* Task to complete *
Output the data word for word. Begin at its first line and end at the line with "not test losses".
BEGIN Extracted data
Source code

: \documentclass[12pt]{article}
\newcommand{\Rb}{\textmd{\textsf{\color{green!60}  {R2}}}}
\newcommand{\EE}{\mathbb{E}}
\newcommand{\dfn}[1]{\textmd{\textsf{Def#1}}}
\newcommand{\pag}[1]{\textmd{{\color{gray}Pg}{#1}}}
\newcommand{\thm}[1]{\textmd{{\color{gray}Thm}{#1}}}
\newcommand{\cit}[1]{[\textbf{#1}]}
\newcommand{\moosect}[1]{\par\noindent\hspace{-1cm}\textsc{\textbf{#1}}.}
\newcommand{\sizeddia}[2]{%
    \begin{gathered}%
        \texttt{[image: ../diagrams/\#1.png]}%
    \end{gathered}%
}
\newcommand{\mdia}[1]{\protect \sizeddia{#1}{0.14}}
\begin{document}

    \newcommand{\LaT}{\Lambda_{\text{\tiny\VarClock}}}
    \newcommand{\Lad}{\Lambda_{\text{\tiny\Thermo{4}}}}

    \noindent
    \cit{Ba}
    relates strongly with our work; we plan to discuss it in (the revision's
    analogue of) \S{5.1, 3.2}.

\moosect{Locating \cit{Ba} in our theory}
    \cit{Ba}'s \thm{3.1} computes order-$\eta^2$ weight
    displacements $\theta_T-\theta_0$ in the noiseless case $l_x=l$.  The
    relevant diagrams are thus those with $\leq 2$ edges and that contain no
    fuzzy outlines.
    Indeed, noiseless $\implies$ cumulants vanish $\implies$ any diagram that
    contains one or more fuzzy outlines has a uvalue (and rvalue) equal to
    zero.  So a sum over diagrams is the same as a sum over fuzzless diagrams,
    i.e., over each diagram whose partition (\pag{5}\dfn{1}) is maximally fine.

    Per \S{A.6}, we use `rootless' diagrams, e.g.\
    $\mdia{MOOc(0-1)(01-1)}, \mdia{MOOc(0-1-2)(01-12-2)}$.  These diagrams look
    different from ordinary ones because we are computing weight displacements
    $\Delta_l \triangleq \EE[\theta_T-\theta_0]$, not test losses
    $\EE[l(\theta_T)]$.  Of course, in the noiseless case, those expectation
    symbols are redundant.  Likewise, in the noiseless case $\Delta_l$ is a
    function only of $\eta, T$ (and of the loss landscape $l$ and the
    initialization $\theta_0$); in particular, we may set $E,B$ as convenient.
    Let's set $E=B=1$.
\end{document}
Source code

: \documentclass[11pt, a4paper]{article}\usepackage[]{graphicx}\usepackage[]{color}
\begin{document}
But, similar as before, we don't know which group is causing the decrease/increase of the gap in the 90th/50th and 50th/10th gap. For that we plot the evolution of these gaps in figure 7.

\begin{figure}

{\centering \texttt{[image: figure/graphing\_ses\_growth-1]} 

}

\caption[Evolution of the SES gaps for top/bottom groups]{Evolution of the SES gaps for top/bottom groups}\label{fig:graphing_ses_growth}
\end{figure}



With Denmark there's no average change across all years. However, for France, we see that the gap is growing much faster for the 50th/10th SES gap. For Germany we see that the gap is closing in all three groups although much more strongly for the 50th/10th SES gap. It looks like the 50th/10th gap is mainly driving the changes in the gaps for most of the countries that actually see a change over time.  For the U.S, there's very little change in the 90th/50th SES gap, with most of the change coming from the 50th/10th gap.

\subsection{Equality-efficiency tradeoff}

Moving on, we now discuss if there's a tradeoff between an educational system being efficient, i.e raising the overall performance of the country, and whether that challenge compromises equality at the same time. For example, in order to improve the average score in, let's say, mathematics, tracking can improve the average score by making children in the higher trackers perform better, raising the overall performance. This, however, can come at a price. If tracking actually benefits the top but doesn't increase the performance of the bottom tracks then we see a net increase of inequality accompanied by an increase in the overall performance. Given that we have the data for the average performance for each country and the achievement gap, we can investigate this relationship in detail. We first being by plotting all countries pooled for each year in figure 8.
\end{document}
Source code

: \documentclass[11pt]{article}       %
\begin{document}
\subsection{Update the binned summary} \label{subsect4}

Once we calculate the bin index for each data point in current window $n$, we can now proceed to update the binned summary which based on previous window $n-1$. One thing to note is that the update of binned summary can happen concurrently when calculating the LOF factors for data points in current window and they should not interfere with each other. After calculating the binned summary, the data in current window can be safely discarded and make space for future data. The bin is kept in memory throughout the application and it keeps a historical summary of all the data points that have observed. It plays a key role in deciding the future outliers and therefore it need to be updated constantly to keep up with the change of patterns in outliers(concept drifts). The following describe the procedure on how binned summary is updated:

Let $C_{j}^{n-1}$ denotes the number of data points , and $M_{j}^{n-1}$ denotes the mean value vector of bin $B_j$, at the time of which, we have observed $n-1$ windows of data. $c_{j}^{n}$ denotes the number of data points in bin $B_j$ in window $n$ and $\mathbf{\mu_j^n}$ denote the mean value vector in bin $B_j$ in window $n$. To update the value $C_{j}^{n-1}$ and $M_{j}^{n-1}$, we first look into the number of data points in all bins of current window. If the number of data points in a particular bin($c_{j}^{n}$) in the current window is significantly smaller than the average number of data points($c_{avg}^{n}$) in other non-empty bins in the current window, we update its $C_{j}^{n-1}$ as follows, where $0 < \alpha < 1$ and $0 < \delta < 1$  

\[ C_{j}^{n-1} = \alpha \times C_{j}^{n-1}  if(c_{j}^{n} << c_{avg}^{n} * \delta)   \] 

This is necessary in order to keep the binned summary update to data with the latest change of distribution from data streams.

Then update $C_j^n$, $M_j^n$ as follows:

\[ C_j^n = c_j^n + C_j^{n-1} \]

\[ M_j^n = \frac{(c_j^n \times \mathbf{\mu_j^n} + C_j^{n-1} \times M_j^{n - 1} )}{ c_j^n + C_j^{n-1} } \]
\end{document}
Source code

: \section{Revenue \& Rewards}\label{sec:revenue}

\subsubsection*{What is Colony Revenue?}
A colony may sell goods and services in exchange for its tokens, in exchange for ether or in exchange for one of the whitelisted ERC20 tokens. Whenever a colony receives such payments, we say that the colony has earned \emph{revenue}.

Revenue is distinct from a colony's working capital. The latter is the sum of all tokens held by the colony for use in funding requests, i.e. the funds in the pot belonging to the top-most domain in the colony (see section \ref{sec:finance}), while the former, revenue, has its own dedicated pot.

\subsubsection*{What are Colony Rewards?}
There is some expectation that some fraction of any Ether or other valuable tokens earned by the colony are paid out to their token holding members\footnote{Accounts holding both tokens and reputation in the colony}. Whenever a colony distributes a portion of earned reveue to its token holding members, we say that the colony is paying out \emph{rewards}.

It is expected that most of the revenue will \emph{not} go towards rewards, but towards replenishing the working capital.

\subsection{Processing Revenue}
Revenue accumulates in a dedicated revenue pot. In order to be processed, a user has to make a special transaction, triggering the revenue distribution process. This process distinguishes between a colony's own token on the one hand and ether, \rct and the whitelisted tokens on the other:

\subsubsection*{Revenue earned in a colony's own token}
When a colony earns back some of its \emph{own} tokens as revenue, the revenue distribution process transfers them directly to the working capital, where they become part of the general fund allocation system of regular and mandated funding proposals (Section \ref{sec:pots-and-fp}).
END Extracted data
* Answer to the problem *
Source code

: \documentclass[12pt]{article}
\newcommand{\Rb}{\textmd{\textsf{\color{green!60}  {R2}}}}
\newcommand{\EE}{\mathbb{E}}
\newcommand{\dfn}[1]{\textmd{\textsf{Def#1}}}
\newcommand{\pag}[1]{\textmd{{\color{gray}Pg}{#1}}}
\newcommand{\thm}[1]{\textmd{{\color{gray}Thm}{#1}}}
\newcommand{\cit}[1]{[\textbf{#1}]}
\newcommand{\moosect}[1]{\par\noindent\hspace{-1cm}\textsc{\textbf{#1}}.}
\newcommand{\sizeddia}[2]{%
    \begin{gathered}%
        \texttt{[image: ../diagrams/\#1.png]}%
    \end{gathered}%
}
\newcommand{\mdia}[1]{\protect \sizeddia{#1}{0.14}}
\begin{document}

    \newcommand{\LaT}{\Lambda_{\text{\tiny\VarClock}}}
    \newcommand{\Lad}{\Lambda_{\text{\tiny\Thermo{4}}}}

    \noindent
    \cit{Ba}
    relates strongly with our work; we plan to discuss it in (the revision's
    analogue of) \S{5.1, 3.2}.

\moosect{Locating \cit{Ba} in our theory}
    \cit{Ba}'s \thm{3.1} computes order-$\eta^2$ weight
    displacements $\theta_T-\theta_0$ in the noiseless case $l_x=l$.  The
    relevant diagrams are thus those with $\leq 2$ edges and that contain no
    fuzzy outlines.
    Indeed, noiseless $\implies$ cumulants vanish $\implies$ any diagram that
    contains one or more fuzzy outlines has a uvalue (and rvalue) equal to
    zero.  So a sum over diagrams is the same as a sum over fuzzless diagrams,
    i.e., over each diagram whose partition (\pag{5}\dfn{1}) is maximally fine.

    Per \S{A.6}, we use `rootless' diagrams, e.g.\
    $\mdia{MOOc(0-1)(01-1)}, \mdia{MOOc(0-1-2)(01-12-2)}$.  These diagrams look
    different from ordinary ones because we are computing weight displacements
    $\Delta_l \triangleq \EE[\theta_T-\theta_0]$, not test losses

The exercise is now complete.